Saya Setuju dengan quote tersebut,akan tetapi kemampuan eksplorasi dari diri masing - masing itu berbeda.

Mainlah yang jauh Nak,jangan lupakan negeri-mu
Ungkapan tersebut seketika menghantui pemikiran dilematis yang selama ini tertanam dalam bahkan sejak kecil.

Sekolah - Belajar biar pintar - kuliah - kerja dapat uang
Padahal jauh lebih penting dari itu ada lingkungan yang butuh perhatian, malu rasanya melupakan negeri sendiri dengan ke-egoisan diri sendiri serta intervensi dari hingar-bingar dan ke royalitasan ibukota.

Jadilah orang kampung yang Nasionalis
Mungkin tidak banyak yang mengerti apa maksud kalimat "jadilah orang kampung yang nasionalis", tanpa mendiskreditkan orang kota, begini , banyak unsur yang sudah dihilang di kota, contoh sebut saja Jakarta, karena banyak yang berubah baik dari tatanan kota,hubungan masyarakat,mata pencaharian,sampai ke kehidupan malam membuat jakarta ini menjadi kota yang tidak enak lagi untuk di cinta, Sehingga banyak masyarakat jakarta pada akhir pekan yang keluar dari jakarta untuk mencari kenyamanan di kota lain atau sekedar menghilangkan penatnya di ibu kota.

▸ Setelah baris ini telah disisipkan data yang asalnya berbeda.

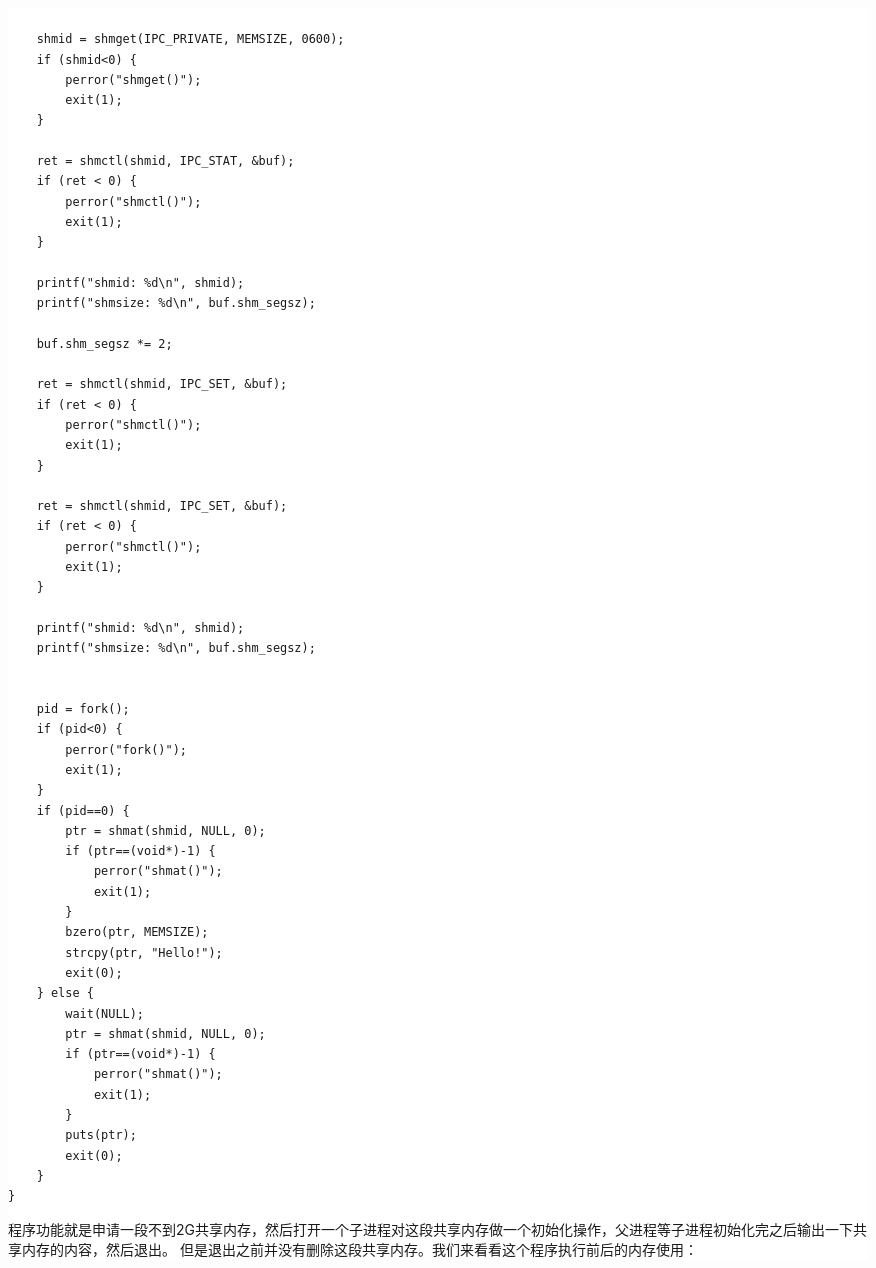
 ```shell

    shmid = shmget(IPC_PRIVATE, MEMSIZE, 0600);
    if (shmid<0) {
        perror("shmget()");
        exit(1);
    }

    ret = shmctl(shmid, IPC_STAT, &buf);
    if (ret < 0) {
        perror("shmctl()");
        exit(1);
    }

    printf("shmid: %d\n", shmid);
    printf("shmsize: %d\n", buf.shm_segsz);

    buf.shm_segsz *= 2;

    ret = shmctl(shmid, IPC_SET, &buf);
    if (ret < 0) {
        perror("shmctl()");
        exit(1);
    }

    ret = shmctl(shmid, IPC_SET, &buf);
    if (ret < 0) {
        perror("shmctl()");
        exit(1);
    }

    printf("shmid: %d\n", shmid);
    printf("shmsize: %d\n", buf.shm_segsz);


    pid = fork();
    if (pid<0) {
        perror("fork()");
        exit(1);
    }
    if (pid==0) {
        ptr = shmat(shmid, NULL, 0);
        if (ptr==(void*)-1) {
            perror("shmat()");
            exit(1);
        }
        bzero(ptr, MEMSIZE);
        strcpy(ptr, "Hello!");
        exit(0);
    } else {
        wait(NULL);
        ptr = shmat(shmid, NULL, 0);
        if (ptr==(void*)-1) {
            perror("shmat()");
            exit(1);
        }
        puts(ptr);
        exit(0);
    }
}
```
程序功能就是申请一段不到2G共享内存，然后打开一个子进程对这段共享内存做一个初始化操作，父进程等子进程初始化完之后输出一下共享内存的内容，然后退出。
但是退出之前并没有删除这段共享内存。我们来看看这个程序执行前后的内存使用：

Akan tetapi , Jakarta teteap memiliki keIndahan dibalik hingar bingarnya, sebut saja monas,kota tua,taman mini , Itulah mengapa Indonesia itu Indah.

Indah itu adalah melihat tempat terdekat dengan diri sendiri, ketika kita dapat menikmati tempat terdekat dengan diri kita sendiri.


Tanah Lahirku, Saya dilahirkan dipinggir kota,tentu dengan kemajemukan masyarakat yang mirip mirip dengan ibukota,akan tetapi masih memiliki keindahan  desa dengan adat istiadat yang masih  kuat, kampung babakan ini secara administratif berada di desa sukamekar kecamatan Sukawangi Kabupaten Bekasi.

Jarak tanah kami dengan kota tidak lebih dari 30 km, tetapi telepon rumah,jaringan 4G/LTE ,saluran TV berbayar, fiber optic bahkan Jasa pengiriman JNE pun belum mampu menembus daerah kami. Apa kami Menderita? Sama Sekali tidak, Kami yang sangat mencintai tanah ini sangat merasa bersyukur dengan keterbatasan itu. Disini kami masih bisa menghirup udara segar di pagi,siang sore tanpa adanya polusi - polusi dari truk - truk besar, masih bisa mendengar kicauan burung di alam bebas,masih bisa mendengar suara ayam di waktu fajar, dan melihat keindahan langit di malam hari tanpa adanya polusi cahaya dari mercusuar.


Lalu apa yang akan kami Lakukan? Tunggu Kami!!!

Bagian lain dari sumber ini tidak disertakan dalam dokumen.